YOUR TASK -
Pull every line from the records that has the word "favicon" in it.

[Dataset excerpts]
————————

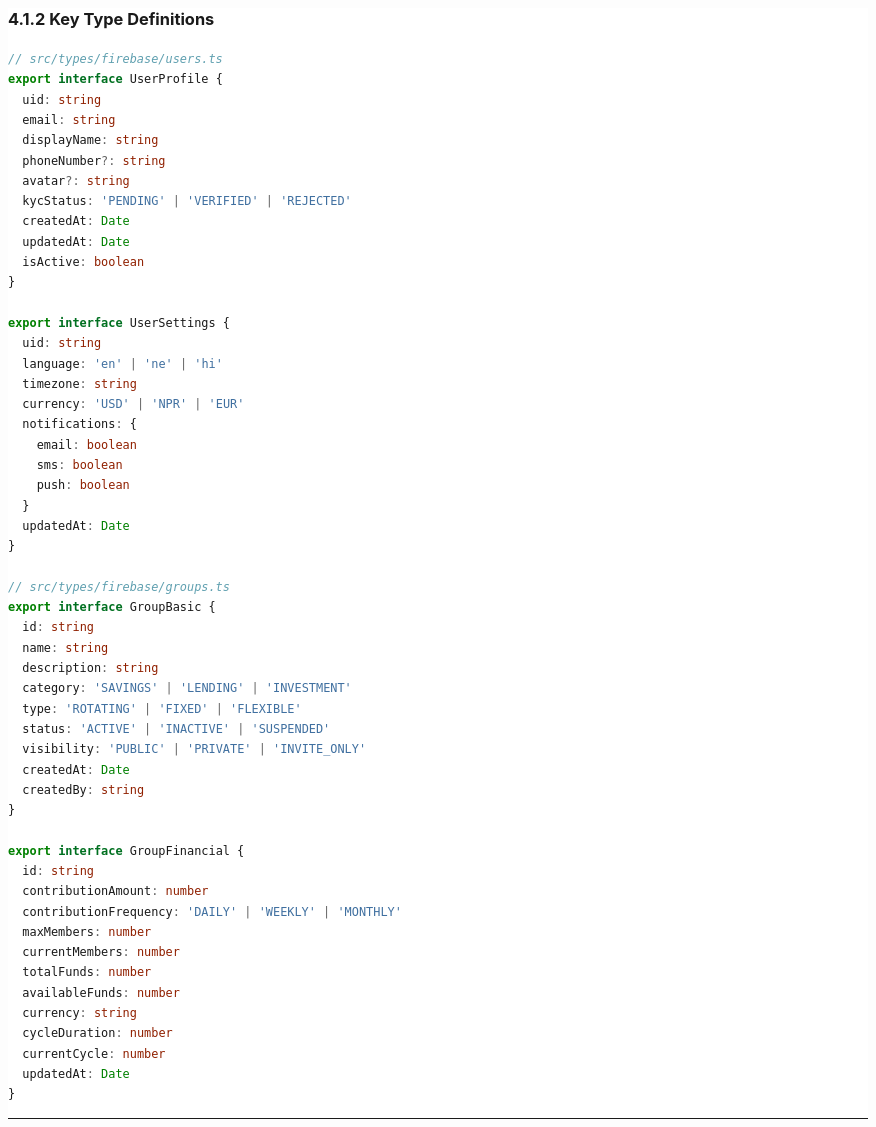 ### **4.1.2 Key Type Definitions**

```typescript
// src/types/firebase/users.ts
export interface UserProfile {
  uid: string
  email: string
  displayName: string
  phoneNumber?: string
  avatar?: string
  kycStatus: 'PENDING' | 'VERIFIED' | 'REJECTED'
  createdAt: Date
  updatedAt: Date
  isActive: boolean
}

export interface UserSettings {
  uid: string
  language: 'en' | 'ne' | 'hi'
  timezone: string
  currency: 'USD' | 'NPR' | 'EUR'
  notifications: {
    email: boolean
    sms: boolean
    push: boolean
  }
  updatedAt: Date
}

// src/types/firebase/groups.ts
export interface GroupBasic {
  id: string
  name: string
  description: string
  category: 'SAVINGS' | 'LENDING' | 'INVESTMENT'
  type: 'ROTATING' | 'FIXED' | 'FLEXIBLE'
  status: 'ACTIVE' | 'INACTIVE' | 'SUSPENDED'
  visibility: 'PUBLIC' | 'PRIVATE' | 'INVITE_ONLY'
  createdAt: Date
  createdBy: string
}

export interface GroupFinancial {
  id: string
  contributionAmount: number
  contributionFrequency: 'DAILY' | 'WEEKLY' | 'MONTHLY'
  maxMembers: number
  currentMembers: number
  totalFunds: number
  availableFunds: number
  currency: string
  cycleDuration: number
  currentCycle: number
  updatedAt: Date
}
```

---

————————

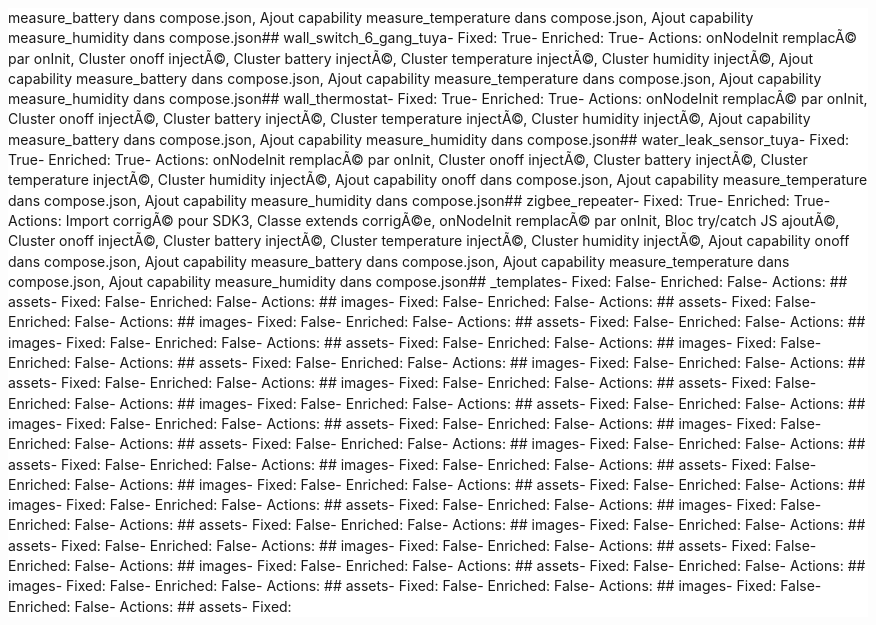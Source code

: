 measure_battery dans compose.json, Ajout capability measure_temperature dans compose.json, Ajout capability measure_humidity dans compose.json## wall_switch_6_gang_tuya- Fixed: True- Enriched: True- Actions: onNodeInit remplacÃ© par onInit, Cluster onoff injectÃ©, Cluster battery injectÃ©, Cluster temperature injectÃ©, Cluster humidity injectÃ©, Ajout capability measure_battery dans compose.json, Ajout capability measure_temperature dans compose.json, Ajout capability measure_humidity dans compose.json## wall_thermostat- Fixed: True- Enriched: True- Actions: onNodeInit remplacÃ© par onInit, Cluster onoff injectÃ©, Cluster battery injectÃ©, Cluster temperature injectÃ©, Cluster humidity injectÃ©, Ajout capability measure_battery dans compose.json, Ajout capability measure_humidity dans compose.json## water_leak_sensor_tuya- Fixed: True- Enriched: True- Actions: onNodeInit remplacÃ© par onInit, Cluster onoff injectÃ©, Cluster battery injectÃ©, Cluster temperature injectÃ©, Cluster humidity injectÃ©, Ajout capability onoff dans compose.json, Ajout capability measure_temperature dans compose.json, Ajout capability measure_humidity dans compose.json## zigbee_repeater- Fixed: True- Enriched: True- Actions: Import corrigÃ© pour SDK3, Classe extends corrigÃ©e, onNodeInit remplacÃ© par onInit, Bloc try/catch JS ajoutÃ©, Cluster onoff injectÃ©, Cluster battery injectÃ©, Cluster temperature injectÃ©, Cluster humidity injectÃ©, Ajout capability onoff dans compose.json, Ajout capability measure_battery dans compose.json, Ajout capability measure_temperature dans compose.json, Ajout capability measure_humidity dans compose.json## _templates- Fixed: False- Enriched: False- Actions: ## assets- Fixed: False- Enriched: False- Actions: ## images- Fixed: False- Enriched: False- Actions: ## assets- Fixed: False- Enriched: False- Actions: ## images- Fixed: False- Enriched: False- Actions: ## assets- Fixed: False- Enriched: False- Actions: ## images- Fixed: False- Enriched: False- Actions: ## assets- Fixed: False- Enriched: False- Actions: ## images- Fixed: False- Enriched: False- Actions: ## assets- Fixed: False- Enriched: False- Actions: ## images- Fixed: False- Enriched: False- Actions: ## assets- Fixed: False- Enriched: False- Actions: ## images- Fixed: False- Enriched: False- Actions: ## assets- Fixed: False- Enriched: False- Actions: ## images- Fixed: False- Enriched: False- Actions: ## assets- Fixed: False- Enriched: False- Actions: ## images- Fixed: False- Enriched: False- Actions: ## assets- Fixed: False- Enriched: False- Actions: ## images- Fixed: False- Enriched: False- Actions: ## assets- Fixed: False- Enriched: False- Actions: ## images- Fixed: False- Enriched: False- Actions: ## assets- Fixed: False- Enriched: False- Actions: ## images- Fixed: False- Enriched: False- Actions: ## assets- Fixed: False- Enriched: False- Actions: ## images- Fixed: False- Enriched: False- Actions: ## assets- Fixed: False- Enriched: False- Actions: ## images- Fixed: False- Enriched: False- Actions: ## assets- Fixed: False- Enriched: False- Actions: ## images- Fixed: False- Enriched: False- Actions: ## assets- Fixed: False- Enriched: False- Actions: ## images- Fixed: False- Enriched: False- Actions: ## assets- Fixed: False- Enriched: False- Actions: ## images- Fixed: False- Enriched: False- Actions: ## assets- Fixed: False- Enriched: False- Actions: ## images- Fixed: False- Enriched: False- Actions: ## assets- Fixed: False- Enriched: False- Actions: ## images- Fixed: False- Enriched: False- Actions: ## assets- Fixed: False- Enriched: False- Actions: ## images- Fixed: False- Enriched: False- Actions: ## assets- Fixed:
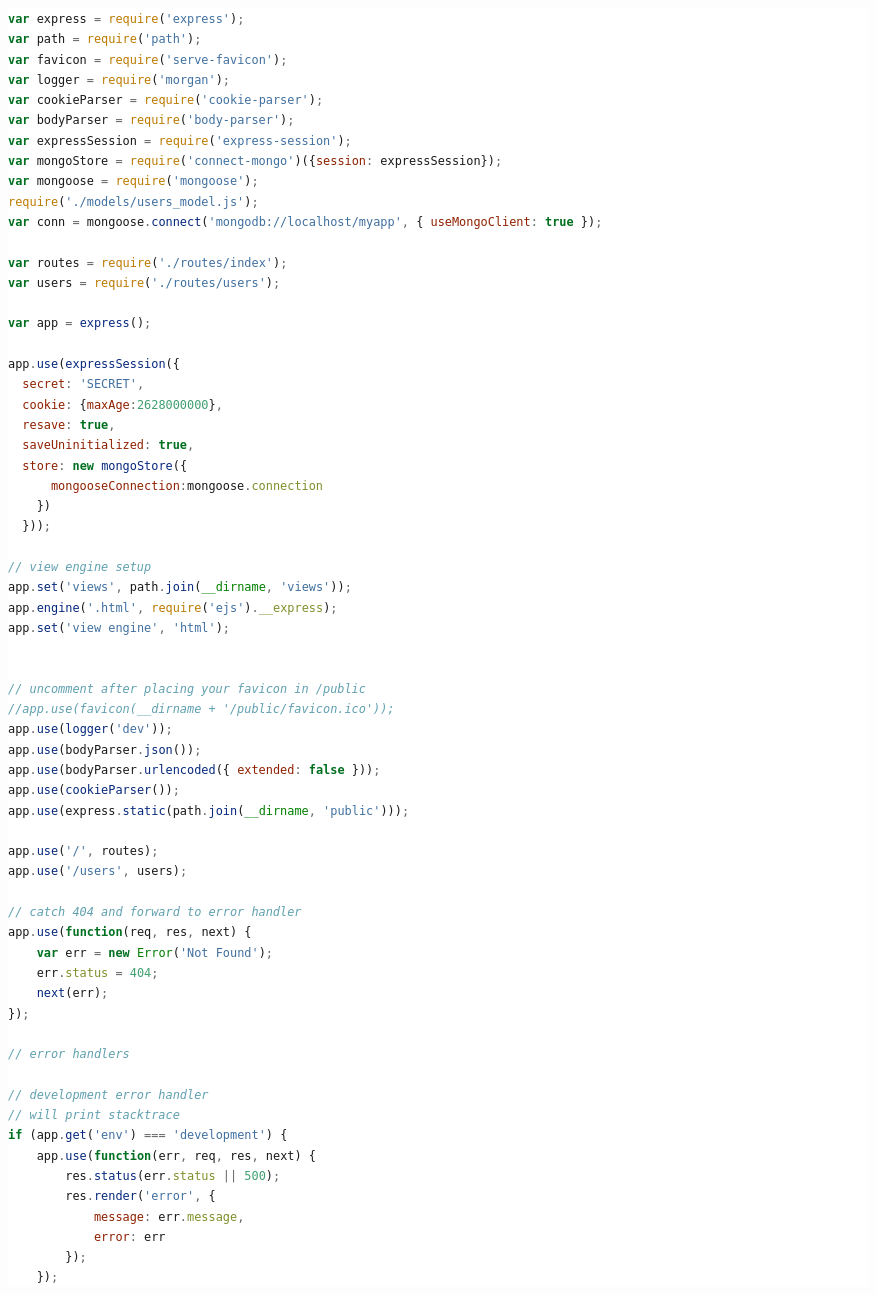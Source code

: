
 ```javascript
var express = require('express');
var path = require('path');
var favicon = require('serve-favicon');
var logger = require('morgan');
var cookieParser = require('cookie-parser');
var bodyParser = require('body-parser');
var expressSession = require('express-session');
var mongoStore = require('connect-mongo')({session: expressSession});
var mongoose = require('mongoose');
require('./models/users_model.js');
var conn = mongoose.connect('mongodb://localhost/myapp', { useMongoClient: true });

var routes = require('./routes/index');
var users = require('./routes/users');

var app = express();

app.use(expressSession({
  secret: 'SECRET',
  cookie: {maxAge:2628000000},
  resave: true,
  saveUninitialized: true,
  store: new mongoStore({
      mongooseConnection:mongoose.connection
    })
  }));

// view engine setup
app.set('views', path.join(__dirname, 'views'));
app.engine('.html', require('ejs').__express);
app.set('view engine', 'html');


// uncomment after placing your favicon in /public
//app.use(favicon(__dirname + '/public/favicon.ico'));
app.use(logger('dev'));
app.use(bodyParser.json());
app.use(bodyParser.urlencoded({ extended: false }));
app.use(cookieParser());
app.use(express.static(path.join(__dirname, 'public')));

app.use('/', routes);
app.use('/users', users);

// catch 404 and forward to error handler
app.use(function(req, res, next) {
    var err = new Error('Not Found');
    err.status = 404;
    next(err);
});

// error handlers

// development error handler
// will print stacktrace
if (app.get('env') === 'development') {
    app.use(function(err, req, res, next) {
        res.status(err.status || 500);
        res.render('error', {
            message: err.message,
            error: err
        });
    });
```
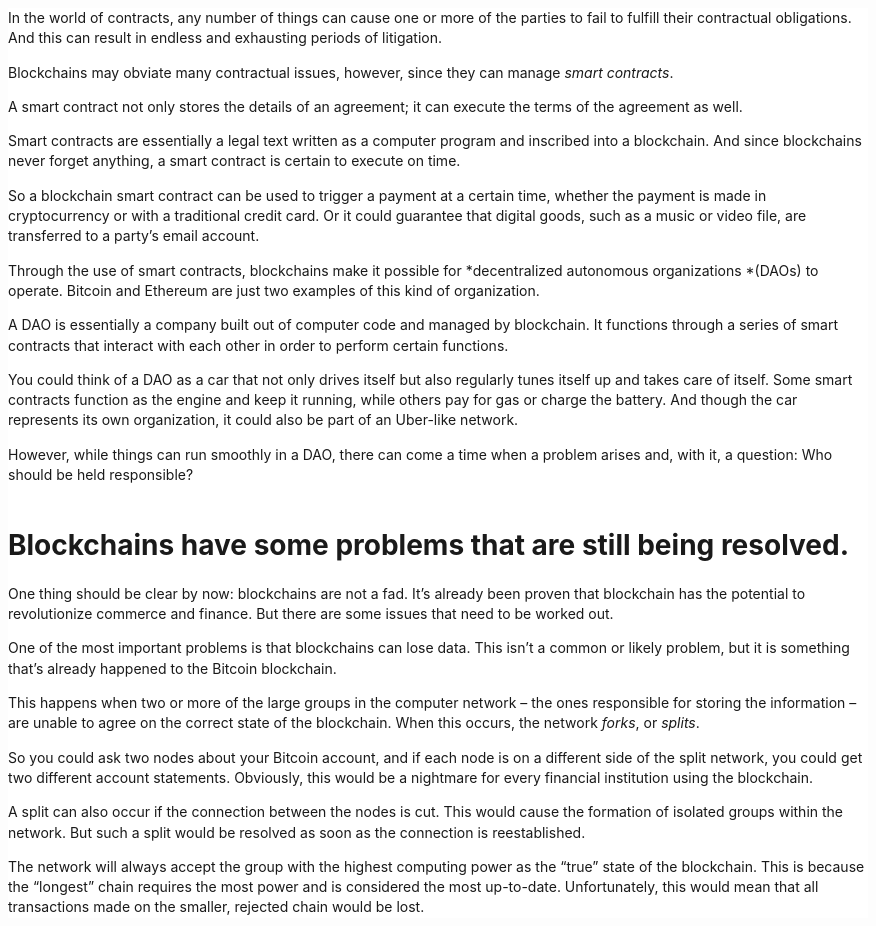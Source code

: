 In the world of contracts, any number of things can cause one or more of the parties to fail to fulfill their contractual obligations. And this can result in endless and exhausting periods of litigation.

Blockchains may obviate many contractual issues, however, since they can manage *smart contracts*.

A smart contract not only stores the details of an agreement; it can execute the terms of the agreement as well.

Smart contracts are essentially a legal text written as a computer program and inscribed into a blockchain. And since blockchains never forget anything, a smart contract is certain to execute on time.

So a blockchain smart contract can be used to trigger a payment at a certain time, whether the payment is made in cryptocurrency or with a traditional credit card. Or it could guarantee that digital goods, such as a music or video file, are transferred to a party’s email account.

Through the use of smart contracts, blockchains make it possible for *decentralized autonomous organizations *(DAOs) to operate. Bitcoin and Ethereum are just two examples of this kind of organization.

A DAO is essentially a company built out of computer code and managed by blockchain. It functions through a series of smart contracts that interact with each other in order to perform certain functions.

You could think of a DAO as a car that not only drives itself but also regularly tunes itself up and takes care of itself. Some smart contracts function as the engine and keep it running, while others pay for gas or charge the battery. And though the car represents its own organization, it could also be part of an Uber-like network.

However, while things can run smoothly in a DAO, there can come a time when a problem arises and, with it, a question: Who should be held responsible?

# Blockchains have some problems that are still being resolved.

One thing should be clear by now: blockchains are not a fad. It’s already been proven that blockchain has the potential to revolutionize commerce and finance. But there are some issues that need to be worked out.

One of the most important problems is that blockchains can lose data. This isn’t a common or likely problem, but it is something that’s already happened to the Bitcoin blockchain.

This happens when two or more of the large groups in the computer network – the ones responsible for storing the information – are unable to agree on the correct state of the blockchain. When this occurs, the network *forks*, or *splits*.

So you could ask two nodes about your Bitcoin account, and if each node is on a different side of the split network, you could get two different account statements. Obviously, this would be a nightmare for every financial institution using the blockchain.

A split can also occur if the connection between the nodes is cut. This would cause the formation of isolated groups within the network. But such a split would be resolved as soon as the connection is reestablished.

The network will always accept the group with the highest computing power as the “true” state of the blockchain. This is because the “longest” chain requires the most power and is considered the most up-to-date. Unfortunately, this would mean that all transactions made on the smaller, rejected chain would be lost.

————————

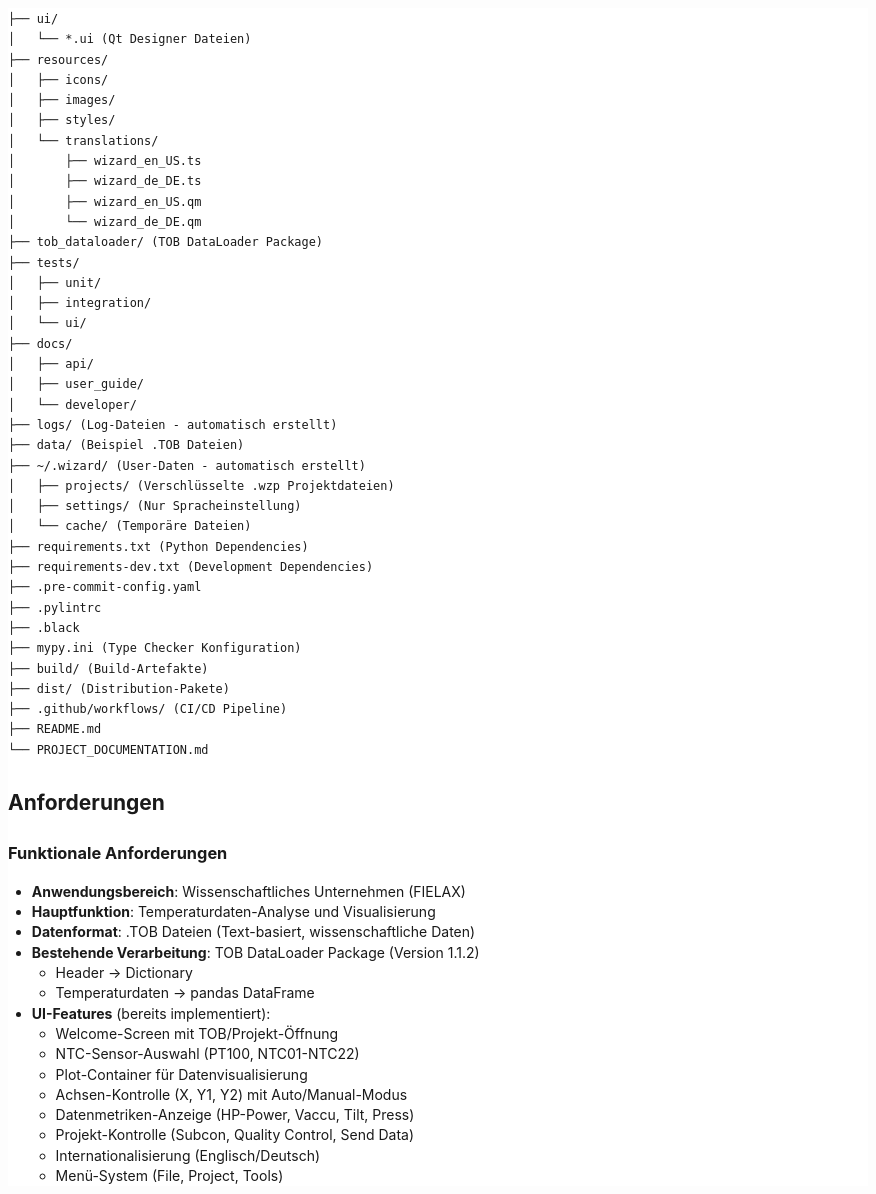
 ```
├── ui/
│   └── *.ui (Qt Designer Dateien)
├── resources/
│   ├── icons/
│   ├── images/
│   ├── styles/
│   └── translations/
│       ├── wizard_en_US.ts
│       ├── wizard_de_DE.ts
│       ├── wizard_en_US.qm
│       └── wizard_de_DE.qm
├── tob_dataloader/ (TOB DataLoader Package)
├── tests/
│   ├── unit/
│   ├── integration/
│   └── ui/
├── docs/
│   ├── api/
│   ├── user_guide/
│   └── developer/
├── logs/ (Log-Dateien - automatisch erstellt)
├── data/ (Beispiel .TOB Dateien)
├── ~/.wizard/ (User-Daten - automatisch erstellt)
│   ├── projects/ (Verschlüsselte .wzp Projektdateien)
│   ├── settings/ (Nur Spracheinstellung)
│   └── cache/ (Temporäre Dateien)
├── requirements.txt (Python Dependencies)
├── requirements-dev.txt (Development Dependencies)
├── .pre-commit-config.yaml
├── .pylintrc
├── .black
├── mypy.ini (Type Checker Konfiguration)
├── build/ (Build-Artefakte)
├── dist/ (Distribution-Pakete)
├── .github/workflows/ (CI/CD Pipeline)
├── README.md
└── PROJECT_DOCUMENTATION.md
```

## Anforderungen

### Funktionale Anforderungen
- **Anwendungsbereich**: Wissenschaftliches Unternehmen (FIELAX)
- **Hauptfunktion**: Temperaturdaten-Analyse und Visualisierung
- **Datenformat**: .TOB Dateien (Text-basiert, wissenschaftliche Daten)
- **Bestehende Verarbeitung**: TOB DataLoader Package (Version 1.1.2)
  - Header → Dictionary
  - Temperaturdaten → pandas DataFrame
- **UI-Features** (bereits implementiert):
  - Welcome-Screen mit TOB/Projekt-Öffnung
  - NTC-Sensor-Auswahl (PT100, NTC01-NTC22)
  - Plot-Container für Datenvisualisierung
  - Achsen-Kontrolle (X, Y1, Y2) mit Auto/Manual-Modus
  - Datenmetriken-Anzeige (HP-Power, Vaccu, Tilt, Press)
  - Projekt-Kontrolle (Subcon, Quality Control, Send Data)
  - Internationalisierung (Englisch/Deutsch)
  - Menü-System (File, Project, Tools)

————————

ANSWER SECTION -
var favicon = require('serve-favicon');
// uncomment after placing your favicon in /public
//app.use(favicon(__dirname + '/public/favicon.ico'));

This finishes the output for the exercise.